• _What to do_: Output the whole listing below. Keep it exact.

• _Data supplied_:
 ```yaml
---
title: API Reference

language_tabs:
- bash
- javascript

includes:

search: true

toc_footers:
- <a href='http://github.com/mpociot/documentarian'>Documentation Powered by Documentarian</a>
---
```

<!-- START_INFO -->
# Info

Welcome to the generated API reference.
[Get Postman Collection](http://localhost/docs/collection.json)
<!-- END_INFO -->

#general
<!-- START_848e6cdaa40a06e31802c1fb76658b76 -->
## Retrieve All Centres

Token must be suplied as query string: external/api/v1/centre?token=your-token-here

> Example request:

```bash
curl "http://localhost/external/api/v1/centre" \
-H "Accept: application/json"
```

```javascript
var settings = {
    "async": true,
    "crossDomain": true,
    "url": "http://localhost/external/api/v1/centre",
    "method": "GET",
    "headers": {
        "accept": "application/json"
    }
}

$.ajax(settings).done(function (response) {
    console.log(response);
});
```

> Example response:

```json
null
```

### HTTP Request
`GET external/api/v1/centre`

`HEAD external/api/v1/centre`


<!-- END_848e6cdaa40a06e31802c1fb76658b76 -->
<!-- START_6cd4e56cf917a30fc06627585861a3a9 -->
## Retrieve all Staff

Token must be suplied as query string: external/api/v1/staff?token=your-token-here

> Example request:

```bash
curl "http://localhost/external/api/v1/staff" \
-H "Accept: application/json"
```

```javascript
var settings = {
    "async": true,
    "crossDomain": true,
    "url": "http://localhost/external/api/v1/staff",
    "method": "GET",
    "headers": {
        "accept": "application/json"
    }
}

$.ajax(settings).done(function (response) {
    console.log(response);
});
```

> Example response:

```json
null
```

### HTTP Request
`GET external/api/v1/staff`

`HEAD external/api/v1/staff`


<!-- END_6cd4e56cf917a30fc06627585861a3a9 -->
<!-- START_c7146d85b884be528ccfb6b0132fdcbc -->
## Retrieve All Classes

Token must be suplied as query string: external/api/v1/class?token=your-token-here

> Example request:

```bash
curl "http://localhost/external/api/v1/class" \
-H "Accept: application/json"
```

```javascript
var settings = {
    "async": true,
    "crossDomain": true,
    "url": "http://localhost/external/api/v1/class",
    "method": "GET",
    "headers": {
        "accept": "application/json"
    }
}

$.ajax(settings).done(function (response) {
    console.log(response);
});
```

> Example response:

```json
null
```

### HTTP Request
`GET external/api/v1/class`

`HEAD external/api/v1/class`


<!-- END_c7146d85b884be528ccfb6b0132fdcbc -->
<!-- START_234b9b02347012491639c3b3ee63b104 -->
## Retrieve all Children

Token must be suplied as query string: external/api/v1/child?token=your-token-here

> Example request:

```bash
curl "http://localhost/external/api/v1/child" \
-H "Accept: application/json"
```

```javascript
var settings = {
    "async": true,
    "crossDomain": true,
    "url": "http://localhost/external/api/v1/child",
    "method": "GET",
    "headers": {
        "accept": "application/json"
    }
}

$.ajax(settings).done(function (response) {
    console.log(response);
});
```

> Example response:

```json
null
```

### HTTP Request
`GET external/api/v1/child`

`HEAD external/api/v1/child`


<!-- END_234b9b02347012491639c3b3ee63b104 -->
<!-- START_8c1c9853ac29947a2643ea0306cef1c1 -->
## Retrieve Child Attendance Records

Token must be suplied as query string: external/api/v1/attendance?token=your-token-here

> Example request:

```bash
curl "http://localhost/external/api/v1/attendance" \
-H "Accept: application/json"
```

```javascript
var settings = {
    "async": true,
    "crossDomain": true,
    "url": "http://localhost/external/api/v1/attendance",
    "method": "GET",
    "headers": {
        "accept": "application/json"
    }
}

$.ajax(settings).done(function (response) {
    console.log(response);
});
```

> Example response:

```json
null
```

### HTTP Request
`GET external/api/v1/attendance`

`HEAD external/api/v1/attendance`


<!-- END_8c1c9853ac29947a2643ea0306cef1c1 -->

• _Your solution_:
 ```yaml
---
title: API Reference

language_tabs:
- bash
- javascript

includes:

search: true

toc_footers:
- <a href='http://github.com/mpociot/documentarian'>Documentation Powered by Documentarian</a>
---
```

<!-- START_INFO -->
# Info

Welcome to the generated API reference.
[Get Postman Collection](http://localhost/docs/collection.json)
<!-- END_INFO -->

#general
<!-- START_848e6cdaa40a06e31802c1fb76658b76 -->
## Retrieve All Centres

Token must be suplied as query string: external/api/v1/centre?token=your-token-here

> Example request:

```bash
curl "http://localhost/external/api/v1/centre" \
-H "Accept: application/json"
```

```javascript
var settings = {
    "async": true,
    "crossDomain": true,
    "url": "http://localhost/external/api/v1/centre",
    "method": "GET",
    "headers": {
        "accept": "application/json"
    }
}

$.ajax(settings).done(function (response) {
    console.log(response);
});
```

> Example response:

```json
null
```

### HTTP Request
`GET external/api/v1/centre`

`HEAD external/api/v1/centre`


<!-- END_848e6cdaa40a06e31802c1fb76658b76 -->
<!-- START_6cd4e56cf917a30fc06627585861a3a9 -->
## Retrieve all Staff

Token must be suplied as query string: external/api/v1/staff?token=your-token-here

> Example request:

```bash
curl "http://localhost/external/api/v1/staff" \
-H "Accept: application/json"
```

```javascript
var settings = {
    "async": true,
    "crossDomain": true,
    "url": "http://localhost/external/api/v1/staff",
    "method": "GET",
    "headers": {
        "accept": "application/json"
    }
}

$.ajax(settings).done(function (response) {
    console.log(response);
});
```

> Example response:

```json
null
```

### HTTP Request
`GET external/api/v1/staff`

`HEAD external/api/v1/staff`


<!-- END_6cd4e56cf917a30fc06627585861a3a9 -->
<!-- START_c7146d85b884be528ccfb6b0132fdcbc -->
## Retrieve All Classes

Token must be suplied as query string: external/api/v1/class?token=your-token-here

> Example request:

```bash
curl "http://localhost/external/api/v1/class" \
-H "Accept: application/json"
```

```javascript
var settings = {
    "async": true,
    "crossDomain": true,
    "url": "http://localhost/external/api/v1/class",
    "method": "GET",
    "headers": {
        "accept": "application/json"
    }
}

$.ajax(settings).done(function (response) {
    console.log(response);
});
```

> Example response:

```json
null
```

### HTTP Request
`GET external/api/v1/class`

`HEAD external/api/v1/class`


<!-- END_c7146d85b884be528ccfb6b0132fdcbc -->
<!-- START_234b9b02347012491639c3b3ee63b104 -->
## Retrieve all Children

Token must be suplied as query string: external/api/v1/child?token=your-token-here

> Example request:

```bash
curl "http://localhost/external/api/v1/child" \
-H "Accept: application/json"
```

```javascript
var settings = {
    "async": true,
    "crossDomain": true,
    "url": "http://localhost/external/api/v1/child",
    "method": "GET",
    "headers": {
        "accept": "application/json"
    }
}

$.ajax(settings).done(function (response) {
    console.log(response);
});
```

> Example response:

```json
null
```

### HTTP Request
`GET external/api/v1/child`

`HEAD external/api/v1/child`


<!-- END_234b9b02347012491639c3b3ee63b104 -->
<!-- START_8c1c9853ac29947a2643ea0306cef1c1 -->
## Retrieve Child Attendance Records

Token must be suplied as query string: external/api/v1/attendance?token=your-token-here

> Example request:

```bash
curl "http://localhost/external/api/v1/attendance" \
-H "Accept: application/json"
```

```javascript
var settings = {
    "async": true,
    "crossDomain": true,
    "url": "http://localhost/external/api/v1/attendance",
    "method": "GET",
    "headers": {
        "accept": "application/json"
    }
}

$.ajax(settings).done(function (response) {
    console.log(response);
});
```

> Example response:

```json
null
```

### HTTP Request
`GET external/api/v1/attendance`

`HEAD external/api/v1/attendance`


<!-- END_8c1c9853ac29947a2643ea0306cef1c1 -->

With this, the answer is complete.